The way this creativity workshop works is that each writer creates three goals - typically from the list of Issues and Interests we'd been asked to compile just a few days earlier - and then spends a month devoted to each goal, with one short story written towards that goal each week. Each of the stories in the sequence should be linked, somehow.
Three goals; one goal a month; one story a week; three months, twelve stories.
It's going to be quite the ride.
This post, essentially, is me tentatively outlining my three goals, the tasks within those goals, and maybe - just maybe - a rough outline of what I'm writing for each week. I haven't really thought that far ahead, but you know. Have to have something planned.
Below, comrades, the Glorious Goals of my Three-Month Plan:
1. Australia Dreaming
Whatnow: For the past, oh, two or three years Australia has been of much fascination to me, especially as a setting in which to place urban fantasy. I want to explore this further, with a deeper emphasis on Australia itself. I want to do urban fantasy, especially set around Melbourne. This is the easiest goal, being strongly related to my writing past and a throwback to my earlier attempts at a novel, and yet something I wish to reach a state of perfection on.
Links and Stories: Exoteric setting, obviously. Each story will be set in Australia. They'll also be tied together, I think, by a common protagonist - a riff on the Sorcerer and Private Investigator trope I find myself enjoying more and more, in the lines of Harry Dresden, John Taylor, etc - who's actually given up magic entirely. A murder brings him back to the Art, but he finds that he's lost the talent forever - and yet his old enemies haven't forgotten him, things are heating up, etc. These four stories will be vignettes from the overall tale. I like the idea of a protagonist who is powerless in the sense that he has no supernatural abilities and yet strives towards a different sort of power - the power to be free and secure.

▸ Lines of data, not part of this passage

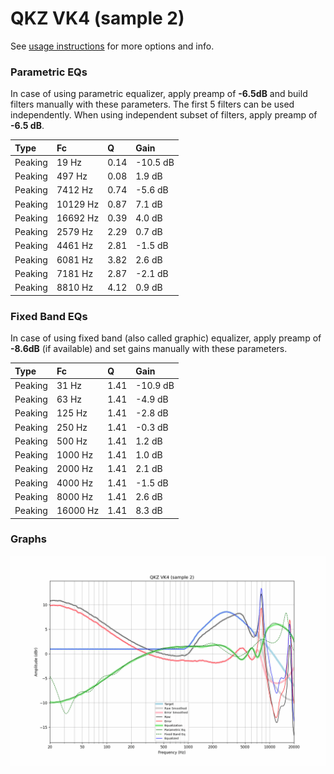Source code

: # QKZ VK4 (sample 2)
See [usage instructions](https://github.com/jaakkopasanen/AutoEq#usage) for more options and info.

### Parametric EQs
In case of using parametric equalizer, apply preamp of **-6.5dB** and build filters manually
with these parameters. The first 5 filters can be used independently.
When using independent subset of filters, apply preamp of **-6.5 dB**.

| Type    | Fc       |    Q | Gain     |
|:--------|:---------|:-----|:---------|
| Peaking | 19 Hz    | 0.14 | -10.5 dB |
| Peaking | 497 Hz   | 0.08 | 1.9 dB   |
| Peaking | 7412 Hz  | 0.74 | -5.6 dB  |
| Peaking | 10129 Hz | 0.87 | 7.1 dB   |
| Peaking | 16692 Hz | 0.39 | 4.0 dB   |
| Peaking | 2579 Hz  | 2.29 | 0.7 dB   |
| Peaking | 4461 Hz  | 2.81 | -1.5 dB  |
| Peaking | 6081 Hz  | 3.82 | 2.6 dB   |
| Peaking | 7181 Hz  | 2.87 | -2.1 dB  |
| Peaking | 8810 Hz  | 4.12 | 0.9 dB   |

### Fixed Band EQs
In case of using fixed band (also called graphic) equalizer, apply preamp of **-8.6dB**
(if available) and set gains manually with these parameters.

| Type    | Fc       |    Q | Gain     |
|:--------|:---------|:-----|:---------|
| Peaking | 31 Hz    | 1.41 | -10.9 dB |
| Peaking | 63 Hz    | 1.41 | -4.9 dB  |
| Peaking | 125 Hz   | 1.41 | -2.8 dB  |
| Peaking | 250 Hz   | 1.41 | -0.3 dB  |
| Peaking | 500 Hz   | 1.41 | 1.2 dB   |
| Peaking | 1000 Hz  | 1.41 | 1.0 dB   |
| Peaking | 2000 Hz  | 1.41 | 2.1 dB   |
| Peaking | 4000 Hz  | 1.41 | -1.5 dB  |
| Peaking | 8000 Hz  | 1.41 | 2.6 dB   |
| Peaking | 16000 Hz | 1.41 | 8.3 dB   |

### Graphs
![](./QKZ%20VK4%20(sample%202).png)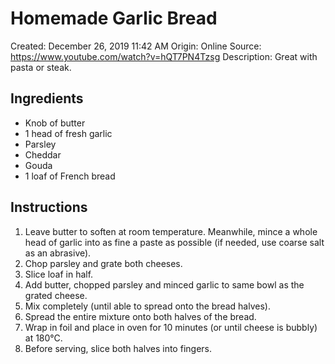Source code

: # Homemade Garlic Bread

Created: December 26, 2019 11:42 AM
Origin: Online
Source: https://www.youtube.com/watch?v=hQT7PN4Tzsg
Description: Great with pasta or steak.

## Ingredients

- Knob of butter
- 1 head of fresh garlic
- Parsley
- Cheddar
- Gouda
- 1 loaf of French bread

## Instructions

1. Leave butter to soften at room temperature. Meanwhile, mince a whole head of garlic into as fine a paste as possible (if needed, use coarse salt as an abrasive).
2. Chop parsley and grate both cheeses.
3. Slice loaf in half.
4. Add butter, chopped parsley and minced garlic to same bowl as the grated cheese. 
5. Mix completely (until able to spread onto the bread halves).
6. Spread the entire mixture onto both halves of the bread.
7. Wrap in foil and place in oven for 10 minutes (or until cheese is bubbly) at 180°C.
8. Before serving, slice both halves into fingers.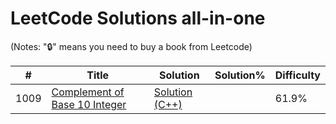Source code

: # LeetCode Solutions all-in-one

(Notes: "🔒" means you need to buy a book from Leetcode)

| # | Title | Solution | Solution% | Difficulty |
|---| ----- | -------- | --------- | ---------- |
|1009|[Complement of Base 10 Integer](https://leetcode.com/problems/complement-of-base-10-integer/)|[Solution (C++)](https://github.com/SphericAlpha/LeetCode-Solutions/blob/main/Algorithms%20%26%20Solutions/C%2B%2B/1009.%20Complement%20of%20Base%2010%20Integer.cpp)||61.9%|Easy|
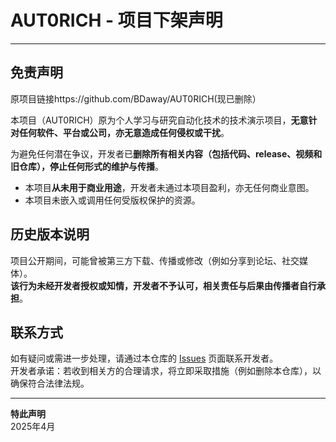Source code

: # AUT0RICH - 项目下架声明

---

## 免责声明

原项目链接https://github.com/BDaway/AUT0RICH(现已删除）

本项目（AUT0RICH）原为个人学习与研究自动化技术的技术演示项目，**无意针对任何软件、平台或公司，亦无意造成任何侵权或干扰**。

为避免任何潜在争议，开发者已**删除所有相关内容（包括代码、release、视频和旧仓库），停止任何形式的维护与传播**。

- 本项目**从未用于商业用途**，开发者未通过本项目盈利，亦无任何商业意图。  
- 本项目未嵌入或调用任何受版权保护的资源。

## 历史版本说明

项目公开期间，可能曾被第三方下载、传播或修改（例如分享到论坛、社交媒体）。  
**该行为未经开发者授权或知情，开发者不予认可，相关责任与后果由传播者自行承担**。

## 联系方式

如有疑问或需进一步处理，请通过本仓库的 [Issues](https://github.com/BDaway/AUT0RICH/issues) 页面联系开发者。  
开发者承诺：若收到相关方的合理请求，将立即采取措施（例如删除本仓库），以确保符合法律法规。

---

**特此声明**  
2025年4月
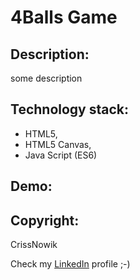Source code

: 4Balls Game
====================

Description:
-------------
some description

Technology stack:
-------------
* HTML5,
* HTML5 Canvas,
* Java Script (ES6)


Demo:
-----


Copyright:
----------
CrissNowik

Check my [LinkedIn] profile ;-)


[LinkedIn]: <https://www.linkedin.com/in/krzysztof-nowicki-0a5a9a164/>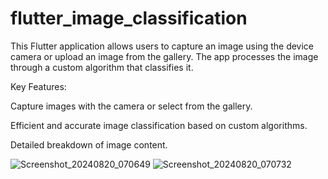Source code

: # flutter_image_classification

This Flutter application allows users to capture an image using the device camera or upload an image from the gallery. The app processes the image through a custom algorithm that classifies it.

Key Features:


Capture images with the camera or select from the gallery.

Efficient and accurate image classification based on custom algorithms.

Detailed breakdown of image content.

![Screenshot_20240820_070649](https://github.com/user-attachments/assets/fb23ec0f-8742-4d10-b737-b0d9a91cfb1f)
![Screenshot_20240820_070732](https://github.com/user-attachments/assets/96fd8d5e-b329-44ff-929a-0b195f4f8fb1)

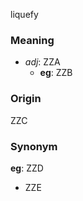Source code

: liquefy
### Meaning
+ _adj_: ZZA
    + __eg__: ZZB

### Origin

ZZC

### Synonym

__eg__: ZZD

+ ZZE


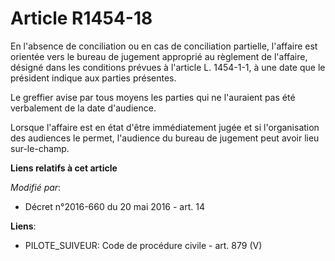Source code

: # Article R1454-18

En l'absence de conciliation ou en cas de conciliation partielle, l'affaire est orientée vers le bureau de jugement approprié
au règlement de l'affaire, désigné dans les conditions prévues à l'article L. 1454-1-1, à une date que le président indique
aux parties présentes. 

Le greffier avise par tous moyens les parties qui ne l'auraient pas été verbalement de la date d'audience. 

Lorsque l'affaire est en état d'être immédiatement jugée et si l'organisation des audiences le permet, l'audience du bureau
de jugement peut avoir lieu sur-le-champ.

**Liens relatifs à cet article**

_Modifié par_:

  - Décret n°2016-660 du 20 mai 2016 - art. 14

**Liens**:

  - PILOTE_SUIVEUR: Code de procédure civile - art. 879 (V)
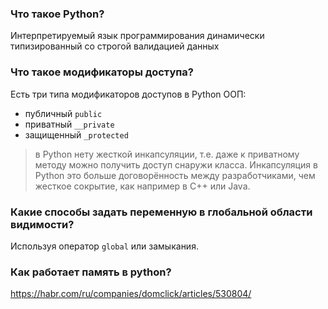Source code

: ### Что такое Python?

Интерпретируемый язык программирования динамически типизированный со строгой валидацией данных

### Что такое модификаторы доступа?

Есть три типа модификаторов доступов в Python ООП:

- публичный `public`
- приватный `__private`
- защищенный `_protected`

> в Python нету жесткой инкапсуляции, т.е. даже к приватному методу можно получить доступ снаружи класса. Инкапсуляция в Python это больше договорённость между разработчиками, чем жесткое сокрытие, как например в C++ или Java.

### Какие способы задать переменную в глобальной области видимости?

Используя оператор `global` или замыкания.

### Как работает память в python?
https://habr.com/ru/companies/domclick/articles/530804/
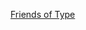 ---
layout: post
wordpress_id: 1249
wordpress_url: http://noesbueno.com/archives/1249
date: '2011-09-08 22:02:16 -0500'
date_gmt: '2011-09-09 03:02:16 -0500'
body: |
  <p><a href="http://ffffound.com/image/ea35735188c779ff0e3586aa9d4af015cc72d07b">Friends of Type</a></p>
---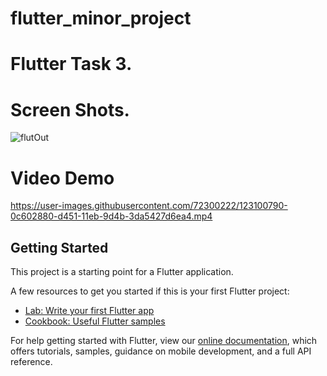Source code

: # flutter_minor_project

# Flutter Task 3.
# Screen Shots.
![flutOut](https://user-images.githubusercontent.com/72300222/123102570-d4f27b80-d452-11eb-97c4-bc34953ecc9d.png)

# Video Demo
https://user-images.githubusercontent.com/72300222/123100790-0c602880-d451-11eb-9d4b-3da5427d6ea4.mp4





## Getting Started

This project is a starting point for a Flutter application.

A few resources to get you started if this is your first Flutter project:

- [Lab: Write your first Flutter app](https://flutter.dev/docs/get-started/codelab)
- [Cookbook: Useful Flutter samples](https://flutter.dev/docs/cookbook)

For help getting started with Flutter, view our
[online documentation](https://flutter.dev/docs), which offers tutorials,
samples, guidance on mobile development, and a full API reference.
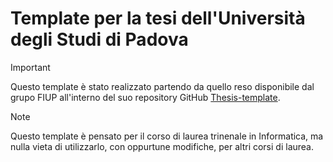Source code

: # Template per la tesi dell'Università degli Studi di Padova

> [!IMPORTANT]
> Questo template è stato realizzato partendo da quello reso disponibile dal grupo FIUP all'interno del suo repository GitHub [Thesis-template](https://github.com/FIUP/Thesis-template).

> [!NOTE]
> Questo template è pensato per il corso di laurea trinenale in Informatica, ma nulla vieta di utilizzarlo, con oppurtune modifiche, per altri corsi di laurea.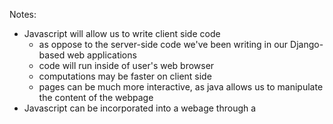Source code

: Notes:
- Javascript will allow us to write client side code
  - as oppose to the server-side code we've been writing in our Django-based web applications
  - code will run inside of user's web browser
  - computations may be faster on client side
  - pages can be much more interactive, as java allows us to manipulate the content of the webpage
- Javascript can be incorporated into a webage through a <script> tag in html structure
- Event-driven programming:
  - ie) user clicks on a button/selects from a dropdown
  - can add event listeners or handlers to run blocks of code when events happen
  - code will allow page to respond to user interactions
  
Query Selector:
- document.querySelector('<element>').innerHTML = 'some text': function to search for an element on html page to manipulate it
  - innerHTML accesses html inside of <element> and updates it to 'some text'
- functional programming: functions can be assigned to variables as a value
- query selector can call elements same way as css (ie '.class' or '#id')
- can use document.querySelector().style to change page's css
- can add data attributes to html elements with: data-color="red" for example
- querySelectorAll returns array of all elements that match this criteria
- events: onclick, onmouseover, onkeydown (when you press down on a key), onkeyup, onload, onblur...
  
Debugging:
- can access JavaScript console by right clicking browser window -> inspect -> open up Console tab
  - console is like the terminal window but interacts with html on webpage
- browser runs code from top to bottom, if document.querySelector is looking for an element that is below the script line, it will return null
  - common fix is to add an event listener to entire document
  - document.addEventListener('DOMContentLoaded', function(){}); 
    - event is triggered when all events on page (all of the code) has been loaded
    - can write anonymous function with code directly in line between {}
- can also write javascript code in console

General JavaScript Notes:
- const: sets variable to a static value that does not change
- template literal: same as a formatted string in python, called by using `some text ${variable}`
- autofocus tag on html form focuses page on that form
- arrow notation: () => can take the place of a function()
- "this": special keyword that refers to the thing that recieved the event (for eventListener)
- setInterval: builtin javascript function that runs every x milliseconds
- local storage: saves users information in a browser:
  - localStorage.getItem() and localStorage.setItem()
  - can view value of local storage in Inspector under Application tab -> Local Storage
- JavaScript object: like a python dictionary 

APIs:
- a way to communicate with other services by sending requests and recieving back data in a well structured format
  - json: javascript object notation
  - a way of transferring data in the form of javascript object
- companies often offer API services in the form of json objects to acces certain information
- Ajax: asynchronous javascript
  - fetch: makes a web request to get an httpresponse (can be used to get API info)
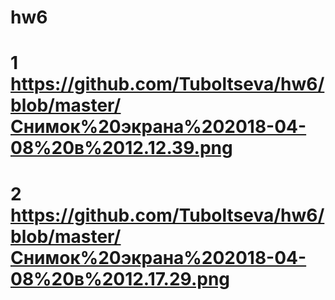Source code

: # hw6
# 1 https://github.com/Tuboltseva/hw6/blob/master/Снимок%20экрана%202018-04-08%20в%2012.12.39.png
# 2 https://github.com/Tuboltseva/hw6/blob/master/Снимок%20экрана%202018-04-08%20в%2012.17.29.png

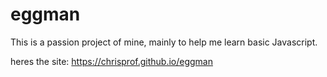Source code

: # eggman
This is a passion project of mine, mainly to help me learn basic Javascript.

heres the site: https://chrisprof.github.io/eggman

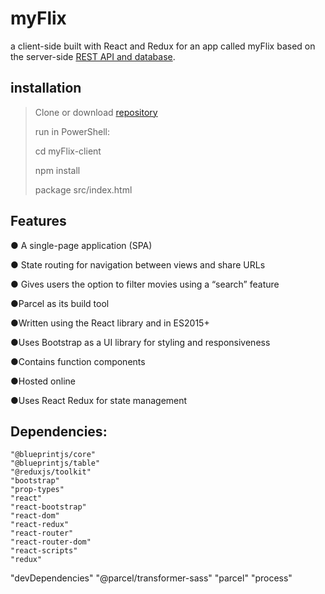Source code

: # myFlix
a client-side built with React and Redux for an app called myFlix based on the server-side [REST API and database](https://github.com/kamilaut/movie_api).

## installation 
>Clone or download [repository](https://github.com/kamilaut/movie_api)
>
>run in PowerShell:
>
>cd myFlix-client 
>
>npm install
>
>package src/index.html

## Features 
<p>● A single-page application (SPA)</p>
<p>● State routing for navigation between views and share URLs</p>
<p>● Gives users the option to filter movies using a “search” feature</p>
<p>●Parcel as its build tool</p>
<p>●Written using the React library and in ES2015+</p>
<p>●Uses Bootstrap as a UI library for styling and responsiveness</p>
<p>●Contains function components</p>
<p>●Hosted online</p>
<p>●Uses React Redux for state management </p>



## Dependencies:
    "@blueprintjs/core" 
    "@blueprintjs/table" 
    "@reduxjs/toolkit" 
    "bootstrap" 
    "prop-types" 
    "react" 
    "react-bootstrap" 
    "react-dom" 
    "react-redux" 
    "react-router" 
    "react-router-dom" 
    "react-scripts" 
    "redux" 
  "devDependencies"
    "@parcel/transformer-sass" 
    "parcel" 
    "process"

Tasks: 1. Write for thirty minutes to an hour each night, no matter what. 2. Figure out exactly what four stories you wish to tell, and where in Australia they fit. 3. Think some more on the protagonist. 4. Finish the stories.
2. Mars! Exotic Mars!
Whatnow: The Sword and Planet subgenre of speculative fiction has long been a favourite of mine. John Carter, Lietenant Gulliver, whatshisname Carson, Michael Kane: I enjoy them all. I love the idea of a jungle-wrought, savage Mars, a place so close to our world and yet so far... and I've long been wanting to write a series of stories set in my own fictional Mars, Aukrahk. I want to pay loving homage to the stories which have so recently inspired me, to the pulps of that era, and to the idea of good, readable fantasy with my own unique spin. The last time I wrote an honest fantasy? It was my first story and novelette, written when I was ten or eleven, entitled The Unholy Ale. It's been a while - time to try my hand once again at a genre I love and a subgenre I adore. This will also be my chance to start thinking about the Exotic Cultures held within the cradle of the Red Planet, merging - I hope - two of my Interests.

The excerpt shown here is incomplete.